§ How to complete this task: Copy each line below exactly and leave the pictures out.

§ Given data:
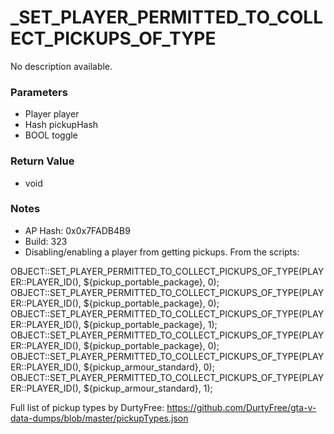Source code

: # _SET_PLAYER_PERMITTED_TO_COLLECT_PICKUPS_OF_TYPE

No description available.

### Parameters
* Player player
* Hash pickupHash
* BOOL toggle

### Return Value
* void

### Notes
* AP Hash: 0x0x7FADB4B9
* Build: 323
* Disabling/enabling a player from getting pickups. From the scripts:

OBJECT::SET_PLAYER_PERMITTED_TO_COLLECT_PICKUPS_OF_TYPE(PLAYER::PLAYER_ID(), ${pickup_portable_package}, 0);
OBJECT::SET_PLAYER_PERMITTED_TO_COLLECT_PICKUPS_OF_TYPE(PLAYER::PLAYER_ID(), ${pickup_portable_package}, 0);
OBJECT::SET_PLAYER_PERMITTED_TO_COLLECT_PICKUPS_OF_TYPE(PLAYER::PLAYER_ID(), ${pickup_portable_package}, 1);
OBJECT::SET_PLAYER_PERMITTED_TO_COLLECT_PICKUPS_OF_TYPE(PLAYER::PLAYER_ID(), ${pickup_portable_package}, 0);
OBJECT::SET_PLAYER_PERMITTED_TO_COLLECT_PICKUPS_OF_TYPE(PLAYER::PLAYER_ID(), ${pickup_armour_standard}, 0);
OBJECT::SET_PLAYER_PERMITTED_TO_COLLECT_PICKUPS_OF_TYPE(PLAYER::PLAYER_ID(), ${pickup_armour_standard}, 1);

Full list of pickup types by DurtyFree: https://github.com/DurtyFree/gta-v-data-dumps/blob/master/pickupTypes.json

§ Task answer:
Source code

: # _SET_PLAYER_PERMITTED_TO_COLLECT_PICKUPS_OF_TYPE

No description available.

### Parameters
* Player player
* Hash pickupHash
* BOOL toggle

### Return Value
* void

### Notes
* AP Hash: 0x0x7FADB4B9
* Build: 323
* Disabling/enabling a player from getting pickups. From the scripts:

OBJECT::SET_PLAYER_PERMITTED_TO_COLLECT_PICKUPS_OF_TYPE(PLAYER::PLAYER_ID(), ${pickup_portable_package}, 0);
OBJECT::SET_PLAYER_PERMITTED_TO_COLLECT_PICKUPS_OF_TYPE(PLAYER::PLAYER_ID(), ${pickup_portable_package}, 0);
OBJECT::SET_PLAYER_PERMITTED_TO_COLLECT_PICKUPS_OF_TYPE(PLAYER::PLAYER_ID(), ${pickup_portable_package}, 1);
OBJECT::SET_PLAYER_PERMITTED_TO_COLLECT_PICKUPS_OF_TYPE(PLAYER::PLAYER_ID(), ${pickup_portable_package}, 0);
OBJECT::SET_PLAYER_PERMITTED_TO_COLLECT_PICKUPS_OF_TYPE(PLAYER::PLAYER_ID(), ${pickup_armour_standard}, 0);
OBJECT::SET_PLAYER_PERMITTED_TO_COLLECT_PICKUPS_OF_TYPE(PLAYER::PLAYER_ID(), ${pickup_armour_standard}, 1);

Full list of pickup types by DurtyFree: https://github.com/DurtyFree/gta-v-data-dumps/blob/master/pickupTypes.json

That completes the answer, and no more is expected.